El bien común requiere sus sacrificios
No hay duda de que las élites derivadas directamente del orden
natural —surgidas orgánicamente de la propia vida de una nación o un
grupo social— tienen una tarea a cumplir a favor del bien común. Su
propia existencia les impone estar dispuestas a sacrificarse en toda la
medida en que esta tarea se lo demande, y a esmerarse en ella tanto
cuanto lo requiera su perfecto cumplimiento. Pues sería absurdo imaginar
que Dios creó el orden natural tan sólo para beneficiar a personas que
buscan el placer y se apropian, para su exclusivo beneficio, de bienes
cuya privación crea infelicidad y pobreza para muchos.
De otro lado, si el progreso y la “evolución” son procesos
ascensionales, ellos sólo pueden ocurrir mediante los sacrificios de
bienes del alma o del cuerpo que tal ascensión demande. Mover a los
hombres en un rumbo ascensional requiere un esfuerzo penoso, al que gran
parte —en verdad, la mayor parte— de la humanidad es más o menos
refractaria.
Este amplio esfuerzo ascensional debe ser cumplido a nivel nacional,
regional, e incluso entre familias e individuos, por personas o pequeños
grupos especialmente dotados por la naturaleza y por la gracia, los
cuales buscan perfeccionarse tan intensamente a sí mismos y a su
ambiente, que se convierten en las fuerzas conductoras del mejoramiento
individual y del progreso colectivo. En una palabra, ellos son el
fermento, los otros son la masa.
Imaginar que el fermento es enemigo de la masa porque se distingue de
ella, porque sube más rápidamente, porque levanta todo aquello sobre lo
cual actúa, en suma, porque él es la fuerza conductora y el estímulo;
imaginar que la masa sufre viéndose a sí misma elevada y aumentada de
esa manera, es combatir el progreso, vaciar la evolución, paralizar la
vida e imponer a todo el cuerpo social los tormentos del tedio, la
ociosidad y la inutilidad.
Estas reflexiones son apoyadas por las enseñanzas del Divino Maestro,
quien, al explicar a sus discípulos su misión predominantemente
eclesiástica, dijo: “Vosotros sois la sal de la tierra. Pero si la sal
se vuelve sosa, ¿con qué la salarán? No sirve más que para tirarla y que
la pise la gente. Vosotros sois la luz del mundo. No se puede ocultar
una ciudad puesta en lo alto de un monte. Tampoco se enciende una vela
para meterla debajo del celemín, sino para ponerla en el candelero y que
alumbre a todos los de casa.

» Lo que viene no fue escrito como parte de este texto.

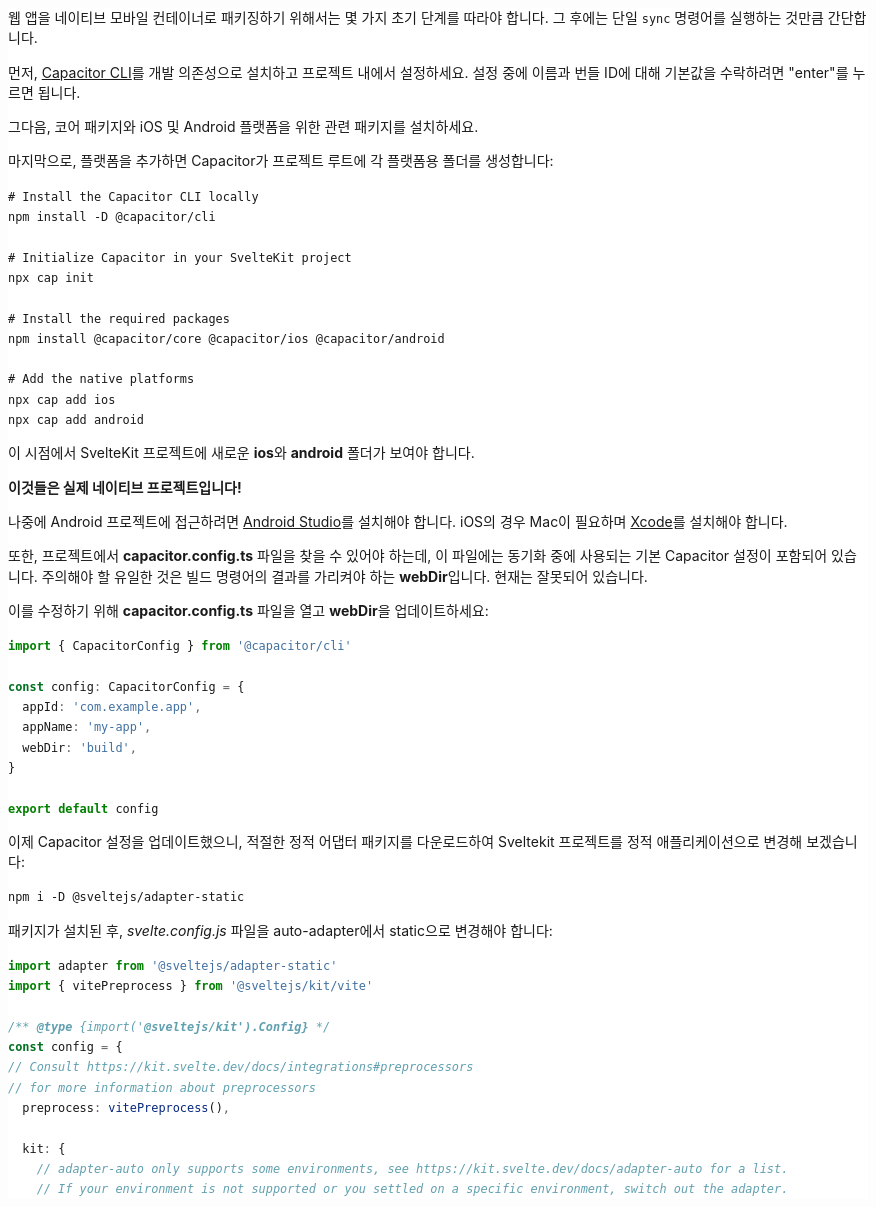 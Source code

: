 웹 앱을 네이티브 모바일 컨테이너로 패키징하기 위해서는 몇 가지 초기 단계를 따라야 합니다. 그 후에는 단일 `sync` 명령어를 실행하는 것만큼 간단합니다.

먼저, [Capacitor CLI](https://capacitorjs.com/docs/cli/)를 개발 의존성으로 설치하고 프로젝트 내에서 설정하세요. 설정 중에 이름과 번들 ID에 대해 기본값을 수락하려면 "enter"를 누르면 됩니다.

그다음, 코어 패키지와 iOS 및 Android 플랫폼을 위한 관련 패키지를 설치하세요.

마지막으로, 플랫폼을 추가하면 Capacitor가 프로젝트 루트에 각 플랫폼용 폴더를 생성합니다:

```shell
# Install the Capacitor CLI locally
npm install -D @capacitor/cli

# Initialize Capacitor in your SvelteKit project
npx cap init

# Install the required packages
npm install @capacitor/core @capacitor/ios @capacitor/android

# Add the native platforms
npx cap add ios
npx cap add android
```

이 시점에서 SvelteKit 프로젝트에 새로운 **ios**와 **android** 폴더가 보여야 합니다.

**이것들은 실제 네이티브 프로젝트입니다!**

나중에 Android 프로젝트에 접근하려면 [Android Studio](https://developer.android.com/studio/)를 설치해야 합니다. iOS의 경우 Mac이 필요하며 [Xcode](https://developer.apple.com/xcode/)를 설치해야 합니다.

또한, 프로젝트에서 **capacitor.config.ts** 파일을 찾을 수 있어야 하는데, 이 파일에는 동기화 중에 사용되는 기본 Capacitor 설정이 포함되어 있습니다. 주의해야 할 유일한 것은 빌드 명령어의 결과를 가리켜야 하는 **webDir**입니다. 현재는 잘못되어 있습니다.

이를 수정하기 위해 **capacitor.config.ts** 파일을 열고 **webDir**을 업데이트하세요:

```ts
import { CapacitorConfig } from '@capacitor/cli'

const config: CapacitorConfig = {
  appId: 'com.example.app',
  appName: 'my-app',
  webDir: 'build',
}

export default config
```

이제 Capacitor 설정을 업데이트했으니, 적절한 정적 어댑터 패키지를 다운로드하여 Sveltekit 프로젝트를 정적 애플리케이션으로 변경해 보겠습니다:

```shell
npm i -D @sveltejs/adapter-static
```

패키지가 설치된 후, _svelte.config.js_ 파일을 auto-adapter에서 static으로 변경해야 합니다:

```ts
import adapter from '@sveltejs/adapter-static'
import { vitePreprocess } from '@sveltejs/kit/vite'

/** @type {import('@sveltejs/kit').Config} */
const config = {
// Consult https://kit.svelte.dev/docs/integrations#preprocessors
// for more information about preprocessors
  preprocess: vitePreprocess(),

  kit: {
    // adapter-auto only supports some environments, see https://kit.svelte.dev/docs/adapter-auto for a list.
    // If your environment is not supported or you settled on a specific environment, switch out the adapter.
```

Alumbre así vuestra luz a los hombres para
que vean vuestra buenas obras y den gloria a vuestro Padre que está en
el cielo” (Mat. 5:13-16).
A su modo, las clases dirigentes son también una “sal de la tierra”:
siendo la cabeza de la sociedad, les cabe la grave responsabilidad de
ser los modelos, ejemplos y guías de esta. El orden social se sustenta
necesariamente en el orden moral: sin orden moral, desaparece el orden
social. Y donde las élites dejan de dar el ejemplo moral, la sociedad
decae inexorablemente.
Pero además, como afirma el prof. Plinio Corrêa de Oliveira en su magistral ensayo Revolución y Contra-Revolución (Parte
II, Cap. XI, 1), “Una autoridad social que se degrada también es
comparable a la sal que no sala. Sólo sirve para ser arrojada a la
calle, para que sobre ella pisen los transeúntes (Cfr. Mt.. 5, 13). Así
lo harán, en la mayoría de los casos, las multitudes llenas de
desprecio”.
Por eso puede decirse que, hoy más que nunca, el mundo necesita de verdaderas élites, profundamente compenetradas de su misión.